Une entrepreneure de Charlesbourg créatrice d’avenir


Publié le 14 août 2012
Kim Auclair lauréate 2012 du concours Créateurs d’avenir. (Photo Pascale Lacombe)

Kim Auclair, une entrepreneure de l’arrondissement Charlesbourg, a été lauréate 2012 du concours Créateurs d’avenir. Ce concours, organisé par Les Affaires en collaboration avec le Fonds de solidarité FTQ, vise à mettre en valeur les jeunes leaders les plus prometteurs.

Kim Auclair est présidente de niviti, une entreprise qui aide les compagnies à se démarquer sur internet. Elle est également animatrice de communauté web. Son travail consiste à favoriser les échanges avec les gens sur le web. De cette façon, elle peut conseiller et amener de nouvelles idées aux entreprises pour lesquelles elle travaille.

À l’annonce de sa nomination parmi les finalistes, Kim Auclair admet avoir été très surprise. Avec le recul, elle croit qu’elle a fait partie du top 25 des jeunes de moins de 40 ans prédestinés à être la relève de l’entrepreneuriat au Québec pour ses qualités d’entrepreneure, sa collaboration de blogueuse du site internet Les Affaires, mais surtout à cause de son histoire particulière.

Tout a commencé pour la jeune entrepreneure alors qu’elle n’avait que 18 ans. Elle décide alors de fonder sa première entreprise, Mikimya, spécialisée en graphisme.
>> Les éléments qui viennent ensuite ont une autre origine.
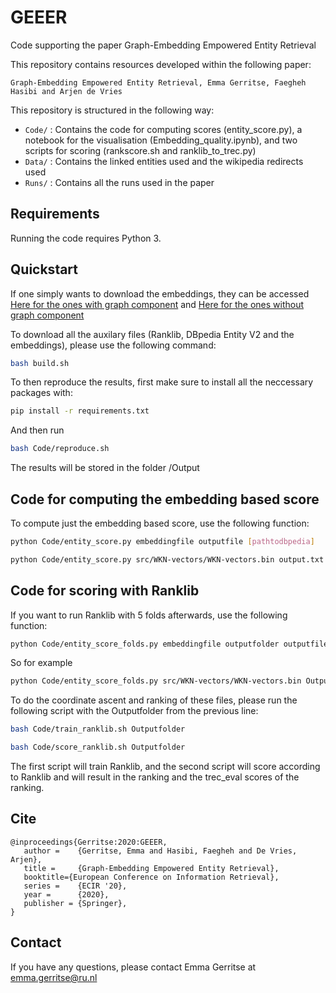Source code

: # GEEER
Code supporting the paper Graph-Embedding Empowered Entity Retrieval

This repository contains resources developed within the following paper:

```
Graph-Embedding Empowered Entity Retrieval, Emma Gerritse, Faegheh Hasibi and Arjen de Vries
```

This repository is structured in the following way:

- `Code/` : Contains the code for computing scores (entity_score.py), a notebook for the visualisation (Embedding_quality.ipynb), and two scripts for scoring (rankscore.sh and ranklib_to_trec.py)
- `Data/` : Contains the linked entities used and the wikipedia redirects used
- `Runs/` : Contains all the runs used in the paper

## Requirements
Running the code requires Python 3.

## Quickstart

If one simply wants to download the embeddings, they can be accessed [Here for the ones with graph component](https://surfdrive.surf.nl/files/index.php/s/V2mc4zrcE46Ucvs/download) and [Here for the ones without graph component](https://surfdrive.surf.nl/files/index.php/s/OFipMGvn8zXAHqS/download)

To download all the auxilary files (Ranklib, DBpedia Entity V2 and the embeddings), please use the following command:

```bash
bash build.sh
```

To then reproduce the results, first make sure to install all the neccessary packages with:

```bash
pip install -r requirements.txt
```

And then run

```bash
bash Code/reproduce.sh
```

The results will be stored in the folder /Output

## Code for computing the embedding based score

To compute just the embedding based score, use the following function:

```bash
python Code/entity_score.py embeddingfile outputfile [pathtodbpedia]
```

```bash
python Code/entity_score.py src/WKN-vectors/WKN-vectors.bin output.txt src/DBpedia-Entity/runs/v2/bm25f-ca_v2.run
```

## Code for scoring with Ranklib

If you want to run Ranklib with 5 folds afterwards, use the following function:

```bash
python Code/entity_score_folds.py embeddingfile outputfolder outputfile [pathtodbpedia]
```

So for example

```bash
python Code/entity_score_folds.py src/WKN-vectors/WKN-vectors.bin Outputfolder output.txt src/DBpedia-Entity/runs/v2/bm25f-ca_v2.run
```

To do the coordinate ascent and ranking of these files, please run the following script with the Outputfolder from the previous line:

```bash
bash Code/train_ranklib.sh Outputfolder

bash Code/score_ranklib.sh Outputfolder
```

The first script will train Ranklib, and the second script will score according to Ranklib and will result in the ranking and the trec_eval scores of the ranking. 


## Cite

```
@inproceedings{Gerritse:2020:GEEER, 
   author =    {Gerritse, Emma and Hasibi, Faegheh and De Vries, Arjen},
   title =     {Graph-Embedding Empowered Entity Retrieval},
   booktitle={European Conference on Information Retrieval},
   series =    {ECIR '20},
   year =      {2020},
   publisher = {Springer},
} 
```

## Contact

If you have any questions, please contact Emma Gerritse at emma.gerritse@ru.nl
À l’époque, elle n’avait toujours pas complété son DEC en graphisme. Frustrée de ne pas dégotter de contrats à cause de son manque d’expérience, elle fait la découverte du cyber mentorat, une expérience qui a changé sa vie : «J’ai fait la rencontre d’un entrepreneur forestier qui n’avait aucun lien avec ma famille, ni avec le domaine dans lequel j’étudiais. Il m’a beaucoup aidée à avoir confiance en moi et c’est grâce à lui que je me suis lancée en affaires. Il a cru en moi et il a été mon “père d’affaires”», raconte Kim Auclair.

En 2007, elle décide de s’attaquer à un plus grand marché, celui de Montréal. Elle voulait amener Mikimya à un autre stade et elle s’associa alors avec un partenaire. L’expérience avortera et en 2009 elle décide de tout quitter et de repartir à zéro. «Ç’a été une expérience très difficile pour moi du point de vue émotionnel. Je perdais mon nom et ma crédibilité. Ça m’a pris un an avant d’avoir une notoriété dans le monde de la communauté web», témoigne Kim Auclair.

Entre temps, elle a créé Mac Québec, un site regroupant une communauté d’utilisateurs de produits Apple au Québec.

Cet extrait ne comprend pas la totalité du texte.